Archive for July 17th, 2008

Ragged Old Flag

I hate my name. I mean, I sort of like it, but I also hate it, because no one can a) pronounce it, or b) spell it. Did you know it’s pronounced JOHN-a? Like Donna, but with a J? And further, as I ask people each and every time this comes up, would you EVER say Donah or Doanna instead of Donna? You wouldn’t right? Therefore, I ask you: WHY WOULD YOU DO IT TO JONNA?

(I don’t hold it against you if you do. Everyone does.)

Every time I introduce myself, it takes at least three tries to say my name.

“Hi, I’m Jonna!”

“Nice to meet you, Shawna!”

“No, it’s JONNA”

“Shana?”

“JONNA”

“Jenna?”

“OMIGOD IT IS JONNA”

“Oh, DONNA! I’ve got it!”

*runs away*

You get the point. So you see, I’m accustomed to this, but I’ve gotta say, my insurance company really takes the proverbial cake when they’ve now sent me THREE new insurance cards to get my name right, and have yet to do it. The first card said Joana. I called to get it fixed. The second arrived as Joanna. I called again. The third, arriving today, is an even further abomination, and features a woman named Joann Mylastname.

I’m sorry, I don’t mean anything against the Joann/Joanna/Joanas of the world, but I hate those names. Hate them. Not that there’s anything WRONG with them, necessarily, but … well, I hope you understand. It’s nothing personal, Joanne. It’s just that your name isn’t MINE and it sort of sucks, but for reasons that have nothing to do with its beauty.

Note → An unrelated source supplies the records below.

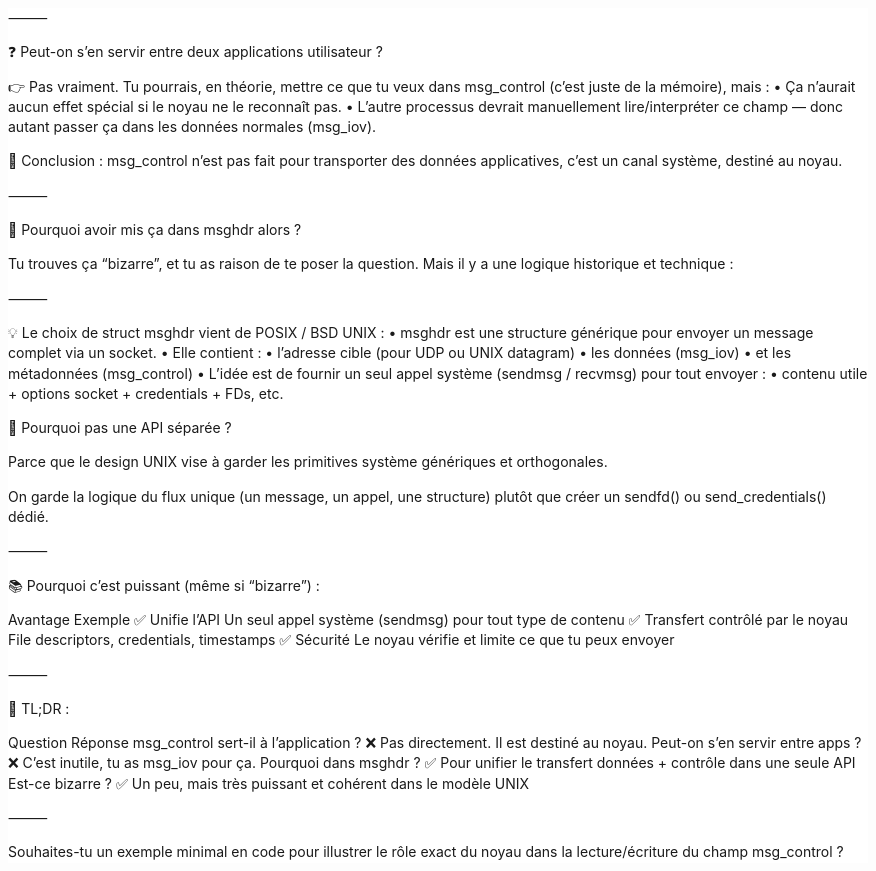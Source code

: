 ⸻

❓ Peut-on s’en servir entre deux applications utilisateur ?

👉 Pas vraiment. Tu pourrais, en théorie, mettre ce que tu veux dans msg_control (c’est juste de la mémoire), mais :
•	Ça n’aurait aucun effet spécial si le noyau ne le reconnaît pas.
•	L’autre processus devrait manuellement lire/interpréter ce champ — donc autant passer ça dans les données normales (msg_iov).

🧠 Conclusion : msg_control n’est pas fait pour transporter des données applicatives, c’est un canal système, destiné au noyau.

⸻

🤔 Pourquoi avoir mis ça dans msghdr alors ?

Tu trouves ça “bizarre”, et tu as raison de te poser la question. Mais il y a une logique historique et technique :

⸻

💡 Le choix de struct msghdr vient de POSIX / BSD UNIX :
•	msghdr est une structure générique pour envoyer un message complet via un socket.
•	Elle contient :
•	l’adresse cible (pour UDP ou UNIX datagram)
•	les données (msg_iov)
•	et les métadonnées (msg_control)
•	L’idée est de fournir un seul appel système (sendmsg / recvmsg) pour tout envoyer :
•	contenu utile + options socket + credentials + FDs, etc.

🔧 Pourquoi pas une API séparée ?

Parce que le design UNIX vise à garder les primitives système génériques et orthogonales.

On garde la logique du flux unique (un message, un appel, une structure)
plutôt que créer un sendfd() ou send_credentials() dédié.

⸻

📚 Pourquoi c’est puissant (même si “bizarre”) :

Avantage	Exemple
✅ Unifie l’API	Un seul appel système (sendmsg) pour tout type de contenu
✅ Transfert contrôlé par le noyau	File descriptors, credentials, timestamps
✅ Sécurité	Le noyau vérifie et limite ce que tu peux envoyer


⸻

📌 TL;DR :

Question	Réponse
msg_control sert-il à l’application ?	❌ Pas directement. Il est destiné au noyau.
Peut-on s’en servir entre apps ?	❌ C’est inutile, tu as msg_iov pour ça.
Pourquoi dans msghdr ?	✅ Pour unifier le transfert données + contrôle dans une seule API
Est-ce bizarre ?	✅ Un peu, mais très puissant et cohérent dans le modèle UNIX


⸻

Souhaites-tu un exemple minimal en code pour illustrer le rôle exact du noyau dans la lecture/écriture du champ msg_control ?
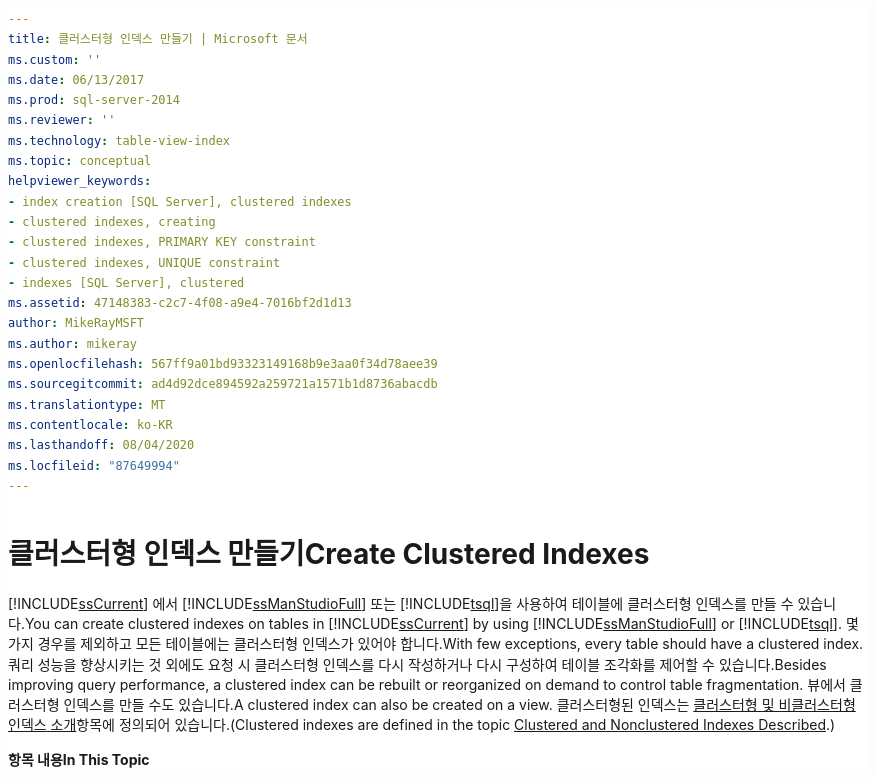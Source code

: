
 ```yaml
---
title: 클러스터형 인덱스 만들기 | Microsoft 문서
ms.custom: ''
ms.date: 06/13/2017
ms.prod: sql-server-2014
ms.reviewer: ''
ms.technology: table-view-index
ms.topic: conceptual
helpviewer_keywords:
- index creation [SQL Server], clustered indexes
- clustered indexes, creating
- clustered indexes, PRIMARY KEY constraint
- clustered indexes, UNIQUE constraint
- indexes [SQL Server], clustered
ms.assetid: 47148383-c2c7-4f08-a9e4-7016bf2d1d13
author: MikeRayMSFT
ms.author: mikeray
ms.openlocfilehash: 567ff9a01bd93323149168b9e3aa0f34d78aee39
ms.sourcegitcommit: ad4d92dce894592a259721a1571b1d8736abacdb
ms.translationtype: MT
ms.contentlocale: ko-KR
ms.lasthandoff: 08/04/2020
ms.locfileid: "87649994"
---
```

# <a name="create-clustered-indexes"></a><span data-ttu-id="a5661-102">클러스터형 인덱스 만들기</span><span class="sxs-lookup"><span data-stu-id="a5661-102">Create Clustered Indexes</span></span>
  <span data-ttu-id="a5661-103">[!INCLUDE[ssCurrent](../../includes/sscurrent-md.md)] 에서 [!INCLUDE[ssManStudioFull](../../includes/ssmanstudiofull-md.md)] 또는 [!INCLUDE[tsql](../../includes/tsql-md.md)]을 사용하여 테이블에 클러스터형 인덱스를 만들 수 있습니다.</span><span class="sxs-lookup"><span data-stu-id="a5661-103">You can create clustered indexes on tables in [!INCLUDE[ssCurrent](../../includes/sscurrent-md.md)] by using [!INCLUDE[ssManStudioFull](../../includes/ssmanstudiofull-md.md)] or [!INCLUDE[tsql](../../includes/tsql-md.md)].</span></span> <span data-ttu-id="a5661-104">몇 가지 경우를 제외하고 모든 테이블에는 클러스터형 인덱스가 있어야 합니다.</span><span class="sxs-lookup"><span data-stu-id="a5661-104">With few exceptions, every table should have a clustered index.</span></span> <span data-ttu-id="a5661-105">쿼리 성능을 향상시키는 것 외에도 요청 시 클러스터형 인덱스를 다시 작성하거나 다시 구성하여 테이블 조각화를 제어할 수 있습니다.</span><span class="sxs-lookup"><span data-stu-id="a5661-105">Besides improving query performance, a clustered index can be rebuilt or reorganized on demand to control table fragmentation.</span></span> <span data-ttu-id="a5661-106">뷰에서 클러스터형 인덱스를 만들 수도 있습니다.</span><span class="sxs-lookup"><span data-stu-id="a5661-106">A clustered index can also be created on a view.</span></span> <span data-ttu-id="a5661-107">클러스터형된 인덱스는 [클러스터형 및 비클러스터형 인덱스 소개](clustered-and-nonclustered-indexes-described.md)항목에 정의되어 있습니다.</span><span class="sxs-lookup"><span data-stu-id="a5661-107">(Clustered indexes are defined in the topic [Clustered and Nonclustered Indexes Described](clustered-and-nonclustered-indexes-described.md).)</span></span>  
  
 <span data-ttu-id="a5661-108">**항목 내용**</span><span class="sxs-lookup"><span data-stu-id="a5661-108">**In This Topic**</span></span>  
  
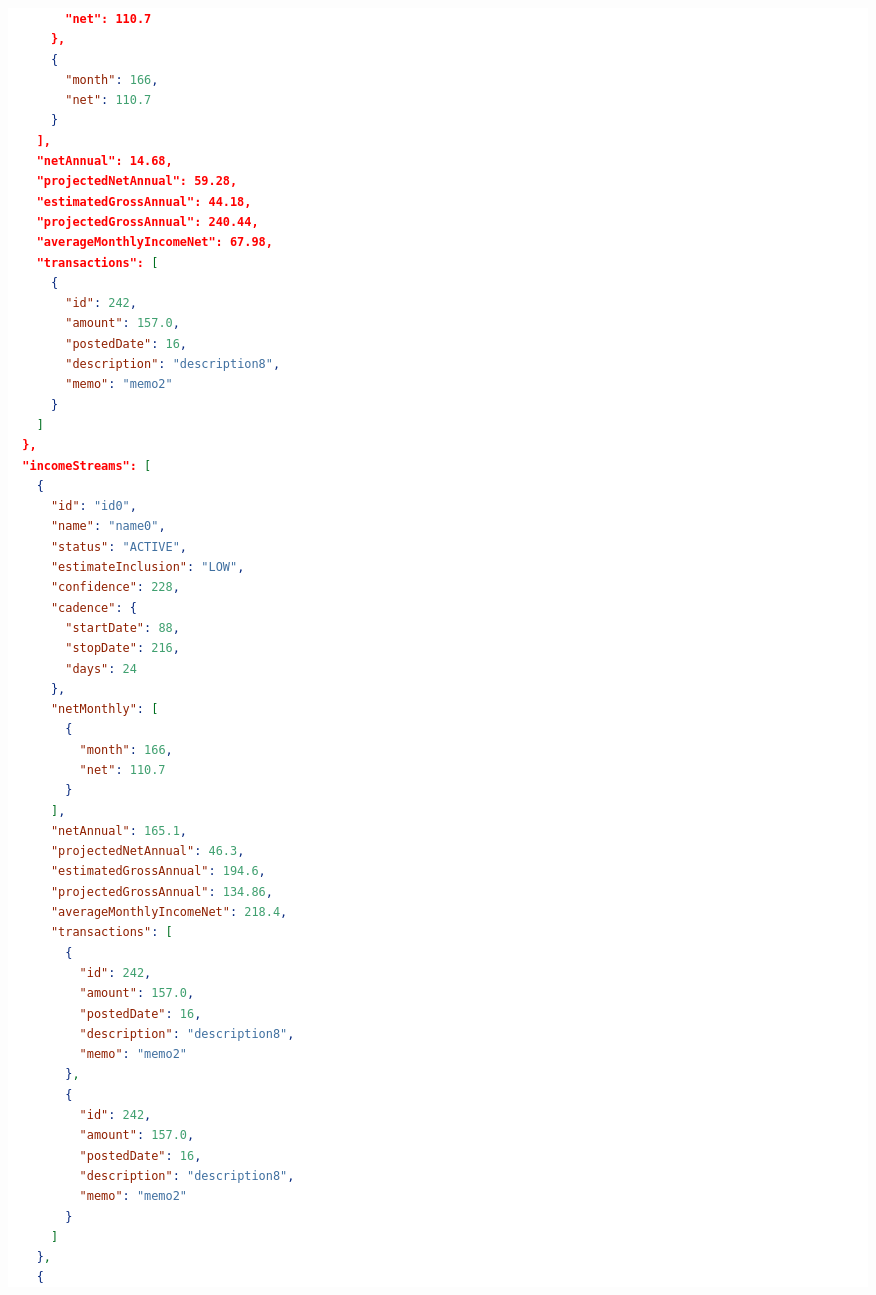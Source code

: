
 ```json
        "net": 110.7
      },
      {
        "month": 166,
        "net": 110.7
      }
    ],
    "netAnnual": 14.68,
    "projectedNetAnnual": 59.28,
    "estimatedGrossAnnual": 44.18,
    "projectedGrossAnnual": 240.44,
    "averageMonthlyIncomeNet": 67.98,
    "transactions": [
      {
        "id": 242,
        "amount": 157.0,
        "postedDate": 16,
        "description": "description8",
        "memo": "memo2"
      }
    ]
  },
  "incomeStreams": [
    {
      "id": "id0",
      "name": "name0",
      "status": "ACTIVE",
      "estimateInclusion": "LOW",
      "confidence": 228,
      "cadence": {
        "startDate": 88,
        "stopDate": 216,
        "days": 24
      },
      "netMonthly": [
        {
          "month": 166,
          "net": 110.7
        }
      ],
      "netAnnual": 165.1,
      "projectedNetAnnual": 46.3,
      "estimatedGrossAnnual": 194.6,
      "projectedGrossAnnual": 134.86,
      "averageMonthlyIncomeNet": 218.4,
      "transactions": [
        {
          "id": 242,
          "amount": 157.0,
          "postedDate": 16,
          "description": "description8",
          "memo": "memo2"
        },
        {
          "id": 242,
          "amount": 157.0,
          "postedDate": 16,
          "description": "description8",
          "memo": "memo2"
        }
      ]
    },
    {
```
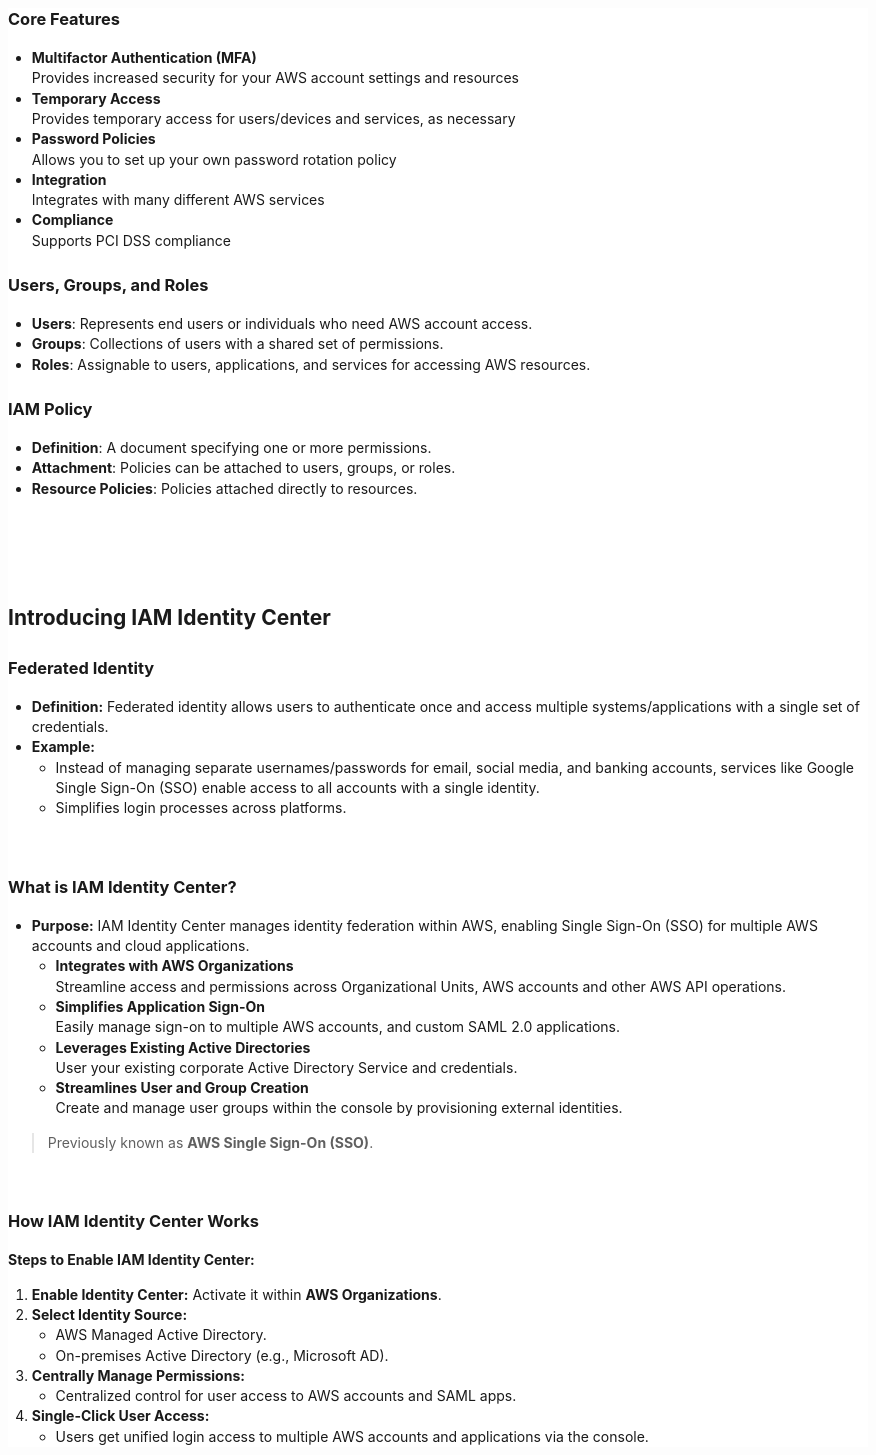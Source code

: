 ### Core Features
- **Multifactor Authentication (MFA)**<br>Provides increased security for your AWS account settings and resources
- **Temporary Access**<br>Provides temporary access for users/devices and services, as necessary
- **Password Policies**<br>Allows you to set up your own password rotation policy
- **Integration**<br>Integrates with many different AWS services
- **Compliance**<br>Supports PCI DSS compliance

### Users, Groups, and Roles
- **Users**: Represents end users or individuals who need AWS account access.
- **Groups**: Collections of users with a shared set of permissions.
- **Roles**: Assignable to users, applications, and services for accessing AWS resources.

### IAM Policy
- **Definition**: A document specifying one or more permissions.
- **Attachment**: Policies can be attached to users, groups, or roles.
- **Resource Policies**: Policies attached directly to resources.


<br><br><br>



## Introducing IAM Identity Center
### **Federated Identity**  
- **Definition:** Federated identity allows users to authenticate once and access multiple systems/applications with a single set of credentials.  
- **Example:**  
  - Instead of managing separate usernames/passwords for email, social media, and banking accounts, services like Google Single Sign-On (SSO) enable access to all accounts with a single identity.  
  - Simplifies login processes across platforms.  

<br>

### **What is IAM Identity Center?**  
- **Purpose:** IAM Identity Center manages identity federation within AWS, enabling Single Sign-On (SSO) for multiple AWS accounts and cloud applications.  
  - **Integrates with AWS Organizations**<br>Streamline access and permissions across Organizational Units, AWS accounts and other AWS API operations.
  - **Simplifies Application Sign-On**<br>Easily manage sign-on to multiple AWS accounts, and custom SAML 2.0 applications.
  - **Leverages Existing Active Directories**<br>User your existing corporate Active Directory Service and credentials.
  - **Streamlines User and Group Creation**<br>Create and manage user groups within the console by provisioning external identities.

> Previously known as **AWS Single Sign-On (SSO)**.  

<br>

### **How IAM Identity Center Works**  
**Steps to Enable IAM Identity Center:**  
1. **Enable Identity Center:** Activate it within **AWS Organizations**.  
2. **Select Identity Source:**  
   - AWS Managed Active Directory.  
   - On-premises Active Directory (e.g., Microsoft AD).  
3. **Centrally Manage Permissions:**  
   - Centralized control for user access to AWS accounts and SAML apps.  
4. **Single-Click User Access:**  
   - Users get unified login access to multiple AWS accounts and applications via the console.  
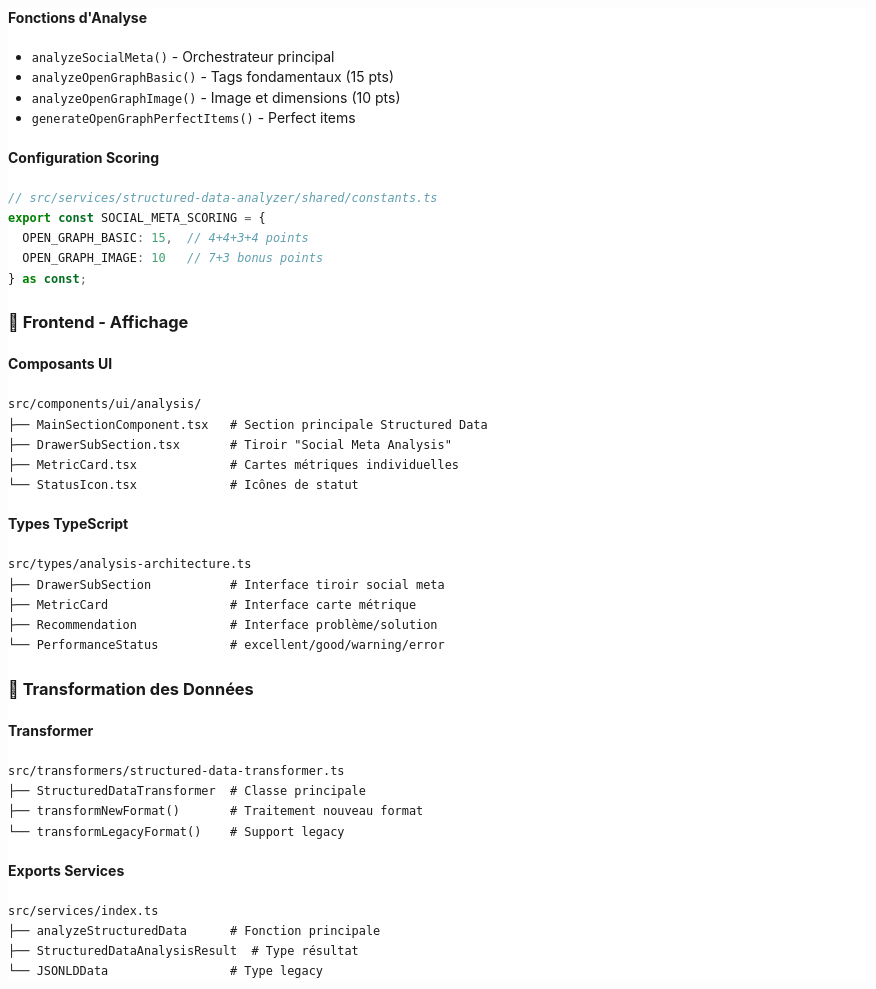 #### **Fonctions d'Analyse**
- `analyzeSocialMeta()` - Orchestrateur principal
- `analyzeOpenGraphBasic()` - Tags fondamentaux (15 pts)
- `analyzeOpenGraphImage()` - Image et dimensions (10 pts)
- `generateOpenGraphPerfectItems()` - Perfect items

#### **Configuration Scoring**
```typescript
// src/services/structured-data-analyzer/shared/constants.ts
export const SOCIAL_META_SCORING = {
  OPEN_GRAPH_BASIC: 15,  // 4+4+3+4 points
  OPEN_GRAPH_IMAGE: 10   // 7+3 bonus points
} as const;
```

### 🎨 **Frontend - Affichage**

#### **Composants UI**
```
src/components/ui/analysis/
├── MainSectionComponent.tsx   # Section principale Structured Data
├── DrawerSubSection.tsx       # Tiroir "Social Meta Analysis"
├── MetricCard.tsx             # Cartes métriques individuelles
└── StatusIcon.tsx             # Icônes de statut
```

#### **Types TypeScript**
```
src/types/analysis-architecture.ts
├── DrawerSubSection           # Interface tiroir social meta
├── MetricCard                 # Interface carte métrique
├── Recommendation             # Interface problème/solution
└── PerformanceStatus          # excellent/good/warning/error
```

### 🔄 **Transformation des Données**

#### **Transformer**
```
src/transformers/structured-data-transformer.ts
├── StructuredDataTransformer  # Classe principale
├── transformNewFormat()       # Traitement nouveau format
└── transformLegacyFormat()    # Support legacy
```

#### **Exports Services**
```
src/services/index.ts
├── analyzeStructuredData      # Fonction principale
├── StructuredDataAnalysisResult  # Type résultat
└── JSONLDData                 # Type legacy
```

In other news, I recently went on an online capri-buying spree, and Old Navy had this adorable little pair of pants that were billed as “at waist”. It seems I, and the rest of the world, have forgotten what “at waist” actually means. While I’m not a fan of the muffin-toppiness born of the low-rise revolution, I can’t say I’m thrilled with a pair of pants that actually, swear to God, adds ten pounds to my frame. In addition to being cut like … well, honest to Jesus, they come up like three inches PAST MY BELLYBUTTON and are cut in the “stovepipe” sort, which is very bad for a capri. Very bad. Behold, the midsection lumpiness caused by pants near the armpits, in addition to the very sexy tree-trunk legs caused by the widest-legged pants ever:

High-waisted
I have a tiny head. I know this. My family calls me Pinhead. This is exacerbated by pants that give me giant, terrifying legs and a bulging midsection. Also maybe ignore junk in background, as that is the Forgotten Corner, where old knick knacks go to die before we throw them away. They have one foot in the grave and we know they’re ugly.

What the HELL, Old Navy? What. The. Hell.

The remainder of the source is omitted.